Kunci Bekerja di Jerman, Kerja Sama Tim dan Jangan Pernah Takut Bertanya
Saat pertama kali bekerja di Jerman pada 2012, Putri Kusumaningtyas sempat takut, khawatir, dan deg-degan. Seiring berjalannya waktu, ia bisa adaptasi. Yang penting, bisa bekerja sama dalam tim dan jangan takut bertanya.
Oleh
LUKI AULIA
·3 menit baca
Terjun ke dunia industri untuk langsung bekerja, terutama ketika masih berstatus mahasiswa, tidak mudah bagi Putri Kusumaningtyas (34), warga berdarah Indonesia yang kini bekerja di perusahaan Panasonic Automotive System Europe di kota Darmstadt, Jerman. Ada perasaan takut, khawatir, dan deg-degan ketika ia pertama kali bekerja di perusahaan Airbus di Jerman pada tahun 2012. Apalagi karena hampir semua rekan kerjanya adalah laki-laki dan orang bule.

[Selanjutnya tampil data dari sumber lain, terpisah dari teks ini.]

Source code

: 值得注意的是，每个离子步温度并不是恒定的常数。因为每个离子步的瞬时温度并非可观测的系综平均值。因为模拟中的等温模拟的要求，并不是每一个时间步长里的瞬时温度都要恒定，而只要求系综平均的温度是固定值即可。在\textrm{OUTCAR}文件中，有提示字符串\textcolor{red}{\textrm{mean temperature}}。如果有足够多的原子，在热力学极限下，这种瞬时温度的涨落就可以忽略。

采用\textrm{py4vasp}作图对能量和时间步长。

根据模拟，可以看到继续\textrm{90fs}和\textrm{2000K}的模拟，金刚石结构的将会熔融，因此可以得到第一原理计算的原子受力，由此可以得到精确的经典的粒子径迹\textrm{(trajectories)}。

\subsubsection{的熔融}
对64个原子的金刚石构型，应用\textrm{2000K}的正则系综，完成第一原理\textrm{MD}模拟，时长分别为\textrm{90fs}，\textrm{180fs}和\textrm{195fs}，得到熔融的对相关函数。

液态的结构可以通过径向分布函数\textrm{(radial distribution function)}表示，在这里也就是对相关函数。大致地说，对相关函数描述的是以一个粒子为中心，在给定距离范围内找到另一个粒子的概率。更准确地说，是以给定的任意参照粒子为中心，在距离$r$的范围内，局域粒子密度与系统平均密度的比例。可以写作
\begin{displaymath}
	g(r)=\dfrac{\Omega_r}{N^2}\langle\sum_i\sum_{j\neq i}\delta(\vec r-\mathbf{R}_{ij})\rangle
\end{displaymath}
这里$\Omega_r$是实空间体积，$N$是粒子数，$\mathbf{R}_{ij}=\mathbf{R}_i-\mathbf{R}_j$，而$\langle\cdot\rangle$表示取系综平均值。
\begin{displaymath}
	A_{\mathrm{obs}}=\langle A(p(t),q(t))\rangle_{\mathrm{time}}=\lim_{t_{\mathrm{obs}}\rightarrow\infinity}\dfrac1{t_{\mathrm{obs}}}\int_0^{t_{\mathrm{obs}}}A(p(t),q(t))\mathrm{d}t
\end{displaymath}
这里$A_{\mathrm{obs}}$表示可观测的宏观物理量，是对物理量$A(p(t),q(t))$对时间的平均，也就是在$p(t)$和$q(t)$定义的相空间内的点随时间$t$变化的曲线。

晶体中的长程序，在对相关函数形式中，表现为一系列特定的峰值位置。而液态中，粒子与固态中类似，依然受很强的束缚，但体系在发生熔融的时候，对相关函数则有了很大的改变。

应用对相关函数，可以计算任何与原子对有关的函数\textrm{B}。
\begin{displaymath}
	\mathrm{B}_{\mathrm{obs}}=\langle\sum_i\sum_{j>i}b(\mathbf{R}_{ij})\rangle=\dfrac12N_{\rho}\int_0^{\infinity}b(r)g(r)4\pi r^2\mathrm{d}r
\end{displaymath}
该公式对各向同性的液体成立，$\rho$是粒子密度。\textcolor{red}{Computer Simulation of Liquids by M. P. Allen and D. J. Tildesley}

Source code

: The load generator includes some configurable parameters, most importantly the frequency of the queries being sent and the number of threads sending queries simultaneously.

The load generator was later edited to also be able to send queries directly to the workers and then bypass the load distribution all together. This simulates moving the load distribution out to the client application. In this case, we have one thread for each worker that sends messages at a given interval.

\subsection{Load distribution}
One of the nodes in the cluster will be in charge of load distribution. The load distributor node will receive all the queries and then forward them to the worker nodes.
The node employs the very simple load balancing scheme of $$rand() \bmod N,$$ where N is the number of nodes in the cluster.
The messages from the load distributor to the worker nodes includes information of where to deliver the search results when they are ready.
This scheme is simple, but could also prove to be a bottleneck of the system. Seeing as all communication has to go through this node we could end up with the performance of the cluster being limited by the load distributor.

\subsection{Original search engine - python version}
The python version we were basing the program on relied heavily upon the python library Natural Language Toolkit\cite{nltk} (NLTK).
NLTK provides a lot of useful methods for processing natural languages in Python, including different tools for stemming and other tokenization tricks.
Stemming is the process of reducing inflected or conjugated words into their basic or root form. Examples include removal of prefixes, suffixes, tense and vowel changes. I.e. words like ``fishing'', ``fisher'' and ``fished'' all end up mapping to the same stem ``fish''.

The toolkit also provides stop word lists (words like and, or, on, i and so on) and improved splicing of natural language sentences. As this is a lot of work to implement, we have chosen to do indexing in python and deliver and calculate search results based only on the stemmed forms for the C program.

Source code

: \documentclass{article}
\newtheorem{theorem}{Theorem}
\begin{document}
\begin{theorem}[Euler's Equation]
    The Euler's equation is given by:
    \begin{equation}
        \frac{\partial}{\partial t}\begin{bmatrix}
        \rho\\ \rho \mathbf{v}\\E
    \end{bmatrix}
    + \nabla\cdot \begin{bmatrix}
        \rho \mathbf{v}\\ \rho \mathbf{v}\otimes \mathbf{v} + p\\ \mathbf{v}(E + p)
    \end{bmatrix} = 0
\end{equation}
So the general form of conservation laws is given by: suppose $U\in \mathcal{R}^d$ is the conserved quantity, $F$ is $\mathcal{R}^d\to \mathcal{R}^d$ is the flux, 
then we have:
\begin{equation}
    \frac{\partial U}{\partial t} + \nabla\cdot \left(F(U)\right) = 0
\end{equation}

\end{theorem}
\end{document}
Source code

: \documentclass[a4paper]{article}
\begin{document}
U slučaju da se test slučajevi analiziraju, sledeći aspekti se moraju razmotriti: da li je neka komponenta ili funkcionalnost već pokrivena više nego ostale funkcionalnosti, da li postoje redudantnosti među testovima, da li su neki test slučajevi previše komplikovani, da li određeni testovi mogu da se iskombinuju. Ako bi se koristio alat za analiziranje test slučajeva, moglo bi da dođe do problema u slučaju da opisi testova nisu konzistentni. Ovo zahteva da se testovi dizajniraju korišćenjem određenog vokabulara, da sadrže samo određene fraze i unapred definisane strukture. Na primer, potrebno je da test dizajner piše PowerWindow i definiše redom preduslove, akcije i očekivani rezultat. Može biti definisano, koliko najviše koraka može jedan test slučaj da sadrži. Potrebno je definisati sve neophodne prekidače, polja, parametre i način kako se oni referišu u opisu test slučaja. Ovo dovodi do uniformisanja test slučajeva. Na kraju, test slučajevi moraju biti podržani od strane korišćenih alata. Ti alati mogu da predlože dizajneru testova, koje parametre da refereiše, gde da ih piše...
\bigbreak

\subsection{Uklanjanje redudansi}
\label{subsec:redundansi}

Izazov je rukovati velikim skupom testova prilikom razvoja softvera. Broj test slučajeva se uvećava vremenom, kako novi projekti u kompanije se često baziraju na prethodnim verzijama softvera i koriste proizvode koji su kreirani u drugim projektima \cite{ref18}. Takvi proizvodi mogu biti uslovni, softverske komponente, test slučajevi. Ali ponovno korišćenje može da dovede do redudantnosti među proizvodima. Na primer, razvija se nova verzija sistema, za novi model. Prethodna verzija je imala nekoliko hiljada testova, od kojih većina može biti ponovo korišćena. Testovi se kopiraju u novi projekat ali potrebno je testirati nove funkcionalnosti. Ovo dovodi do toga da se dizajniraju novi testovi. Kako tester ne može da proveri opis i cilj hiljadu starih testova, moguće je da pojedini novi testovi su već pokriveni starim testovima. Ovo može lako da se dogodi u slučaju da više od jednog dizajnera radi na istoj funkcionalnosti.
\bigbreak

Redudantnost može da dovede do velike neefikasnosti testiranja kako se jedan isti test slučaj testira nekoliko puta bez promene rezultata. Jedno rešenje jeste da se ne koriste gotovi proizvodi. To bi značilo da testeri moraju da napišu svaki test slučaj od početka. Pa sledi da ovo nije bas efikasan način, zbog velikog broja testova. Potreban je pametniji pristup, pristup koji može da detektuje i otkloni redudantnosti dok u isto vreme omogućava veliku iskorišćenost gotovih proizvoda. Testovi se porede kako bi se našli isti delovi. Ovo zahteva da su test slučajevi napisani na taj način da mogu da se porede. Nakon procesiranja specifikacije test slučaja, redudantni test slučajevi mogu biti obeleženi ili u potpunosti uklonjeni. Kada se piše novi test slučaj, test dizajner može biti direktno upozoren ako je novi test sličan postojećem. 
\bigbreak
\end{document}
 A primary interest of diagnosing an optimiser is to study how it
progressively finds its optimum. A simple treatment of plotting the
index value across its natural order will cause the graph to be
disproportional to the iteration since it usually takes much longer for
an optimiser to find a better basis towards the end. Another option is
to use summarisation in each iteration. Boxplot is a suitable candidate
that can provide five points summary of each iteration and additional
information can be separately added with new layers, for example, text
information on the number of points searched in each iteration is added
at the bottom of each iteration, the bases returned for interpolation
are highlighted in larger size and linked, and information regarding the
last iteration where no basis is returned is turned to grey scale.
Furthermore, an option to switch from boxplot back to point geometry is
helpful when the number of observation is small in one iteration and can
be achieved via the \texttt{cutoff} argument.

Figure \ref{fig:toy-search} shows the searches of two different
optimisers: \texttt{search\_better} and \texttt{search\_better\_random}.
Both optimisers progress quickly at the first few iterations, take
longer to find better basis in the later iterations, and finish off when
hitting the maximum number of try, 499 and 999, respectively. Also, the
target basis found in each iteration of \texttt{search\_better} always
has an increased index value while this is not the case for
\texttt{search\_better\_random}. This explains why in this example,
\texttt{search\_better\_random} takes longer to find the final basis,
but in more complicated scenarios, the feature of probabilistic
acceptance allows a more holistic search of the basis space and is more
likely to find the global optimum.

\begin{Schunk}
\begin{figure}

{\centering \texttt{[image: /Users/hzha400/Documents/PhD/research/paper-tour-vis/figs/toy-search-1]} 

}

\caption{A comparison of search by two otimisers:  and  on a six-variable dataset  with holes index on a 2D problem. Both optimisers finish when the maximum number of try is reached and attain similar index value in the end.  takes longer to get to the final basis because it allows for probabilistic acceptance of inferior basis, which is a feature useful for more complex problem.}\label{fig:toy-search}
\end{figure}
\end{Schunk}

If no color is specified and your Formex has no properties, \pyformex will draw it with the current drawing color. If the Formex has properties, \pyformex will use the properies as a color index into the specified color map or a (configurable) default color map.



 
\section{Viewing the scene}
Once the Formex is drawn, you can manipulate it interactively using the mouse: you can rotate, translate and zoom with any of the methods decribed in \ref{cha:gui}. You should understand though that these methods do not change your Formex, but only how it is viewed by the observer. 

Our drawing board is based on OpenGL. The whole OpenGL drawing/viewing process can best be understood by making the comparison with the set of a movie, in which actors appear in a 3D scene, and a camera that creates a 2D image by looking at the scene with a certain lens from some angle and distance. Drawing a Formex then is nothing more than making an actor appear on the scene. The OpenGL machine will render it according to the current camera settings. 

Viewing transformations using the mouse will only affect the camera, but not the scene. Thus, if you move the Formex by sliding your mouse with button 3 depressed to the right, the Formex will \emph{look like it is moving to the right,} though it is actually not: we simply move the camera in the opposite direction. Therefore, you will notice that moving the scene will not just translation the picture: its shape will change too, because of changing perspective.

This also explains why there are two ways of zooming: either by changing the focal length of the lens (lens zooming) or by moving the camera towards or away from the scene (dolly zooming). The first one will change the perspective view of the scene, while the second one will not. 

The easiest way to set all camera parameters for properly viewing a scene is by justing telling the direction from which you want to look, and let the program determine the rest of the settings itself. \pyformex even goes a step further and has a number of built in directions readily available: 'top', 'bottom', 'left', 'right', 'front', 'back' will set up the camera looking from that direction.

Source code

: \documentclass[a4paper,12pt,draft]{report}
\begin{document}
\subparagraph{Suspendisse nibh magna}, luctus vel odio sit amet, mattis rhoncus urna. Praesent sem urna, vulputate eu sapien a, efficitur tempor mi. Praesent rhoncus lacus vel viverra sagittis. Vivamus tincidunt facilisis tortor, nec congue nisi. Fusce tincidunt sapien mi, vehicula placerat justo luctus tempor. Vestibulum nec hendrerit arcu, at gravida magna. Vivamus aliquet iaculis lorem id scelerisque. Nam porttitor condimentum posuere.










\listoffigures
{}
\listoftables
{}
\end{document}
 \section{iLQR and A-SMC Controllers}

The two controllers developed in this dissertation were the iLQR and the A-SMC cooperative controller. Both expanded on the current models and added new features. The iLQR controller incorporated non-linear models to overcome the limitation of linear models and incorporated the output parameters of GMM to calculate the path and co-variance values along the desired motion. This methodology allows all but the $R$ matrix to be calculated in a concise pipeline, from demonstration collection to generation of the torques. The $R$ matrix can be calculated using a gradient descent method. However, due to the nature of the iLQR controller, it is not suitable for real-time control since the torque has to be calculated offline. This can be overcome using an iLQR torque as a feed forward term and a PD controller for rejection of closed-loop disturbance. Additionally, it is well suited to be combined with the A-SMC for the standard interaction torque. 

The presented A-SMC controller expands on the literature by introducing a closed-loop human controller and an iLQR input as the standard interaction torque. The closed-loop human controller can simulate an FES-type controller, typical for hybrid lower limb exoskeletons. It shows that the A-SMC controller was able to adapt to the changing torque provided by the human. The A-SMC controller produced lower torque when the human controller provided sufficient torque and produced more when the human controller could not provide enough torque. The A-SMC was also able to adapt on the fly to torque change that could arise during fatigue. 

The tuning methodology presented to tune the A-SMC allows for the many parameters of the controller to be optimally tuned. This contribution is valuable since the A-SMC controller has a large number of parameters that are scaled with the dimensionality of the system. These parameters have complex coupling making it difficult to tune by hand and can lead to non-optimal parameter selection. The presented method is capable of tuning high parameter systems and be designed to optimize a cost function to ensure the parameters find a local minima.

”Enggak ada orang Asia-nya dan saya cewek sendirian. Dulu saya takut kalau berbuat salah atau salah paham karena masalah bahasa karena bahasa Jerman kan bukan bahasa ibu kita. Pernah juga diam-diam nangis sendirian. Tapi, itu dulu,” tutur Putri, lulusan SMA Santa Ursula Jakarta itu.
Beruntung, meski ia satu-satunya warga Asia dan perempuan di perusahaan itu, Putri tidak pernah mengalami perlakuan yang direndahkan, baik dari rekan-rekan kerjanya maupun dari atasannya. ”Orang sini enggak merendahkan atau rasis. Mereka tidak peduli juga asal kita dari mana. Yang penting kita bisa berguna buat perusahaan,” ujarnya.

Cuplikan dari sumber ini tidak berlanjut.